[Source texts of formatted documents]
- - - - - - -
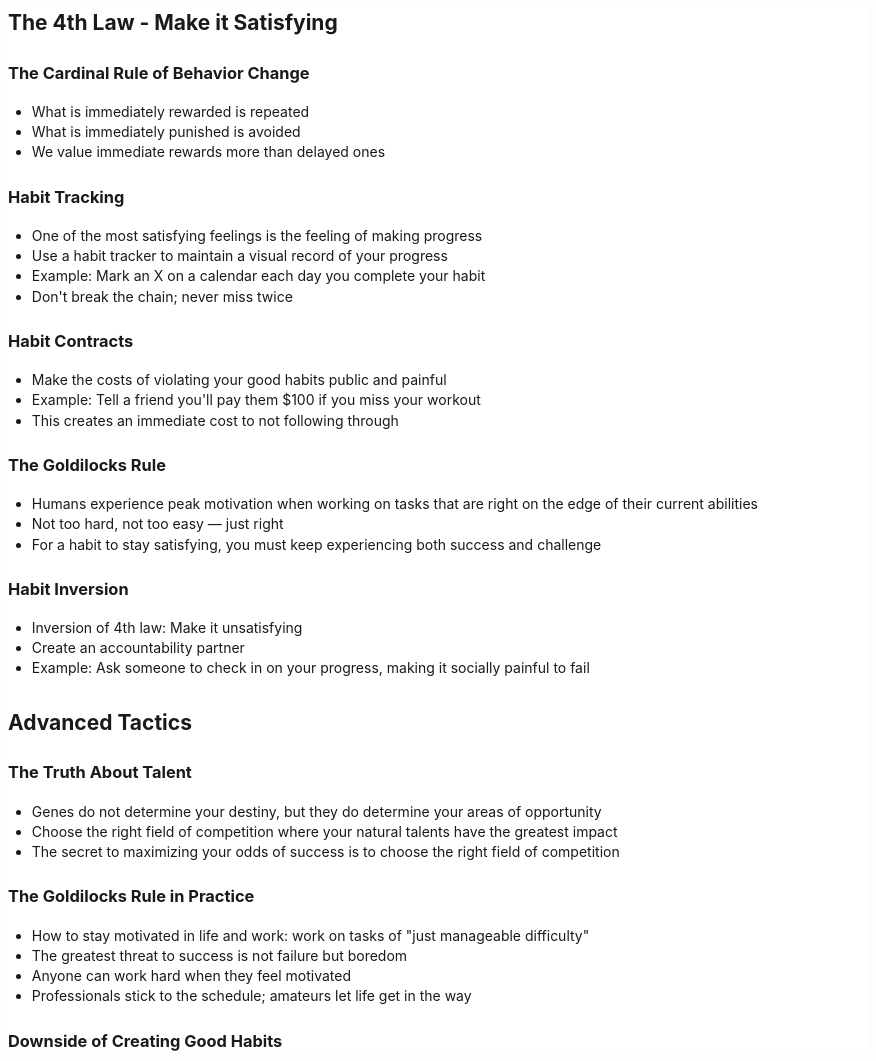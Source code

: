 ## The 4th Law - Make it Satisfying

### The Cardinal Rule of Behavior Change

- What is immediately rewarded is repeated
- What is immediately punished is avoided
- We value immediate rewards more than delayed ones

### Habit Tracking

- One of the most satisfying feelings is the feeling of making progress
- Use a habit tracker to maintain a visual record of your progress
- Example: Mark an X on a calendar each day you complete your habit
- Don't break the chain; never miss twice

### Habit Contracts

- Make the costs of violating your good habits public and painful
- Example: Tell a friend you'll pay them $100 if you miss your workout
- This creates an immediate cost to not following through

### The Goldilocks Rule

- Humans experience peak motivation when working on tasks that are right on the edge of their current abilities
- Not too hard, not too easy — just right
- For a habit to stay satisfying, you must keep experiencing both success and challenge

### Habit Inversion

- Inversion of 4th law: Make it unsatisfying
- Create an accountability partner
- Example: Ask someone to check in on your progress, making it socially painful to fail

## Advanced Tactics

### The Truth About Talent

- Genes do not determine your destiny, but they do determine your areas of opportunity
- Choose the right field of competition where your natural talents have the greatest impact
- The secret to maximizing your odds of success is to choose the right field of competition

### The Goldilocks Rule in Practice

- How to stay motivated in life and work: work on tasks of "just manageable difficulty"
- The greatest threat to success is not failure but boredom
- Anyone can work hard when they feel motivated
- Professionals stick to the schedule; amateurs let life get in the way

### Downside of Creating Good Habits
- - - - - - -
TASK ITEM:
Restate, word for word, the final stretch of the entries above: the line containing "- The greatest" and every line after it, up to and including the last.

ANSWER BOX:
- The greatest threat to success is not failure but boredom
- Anyone can work hard when they feel motivated
- Professionals stick to the schedule; amateurs let life get in the way

### Downside of Creating Good Habits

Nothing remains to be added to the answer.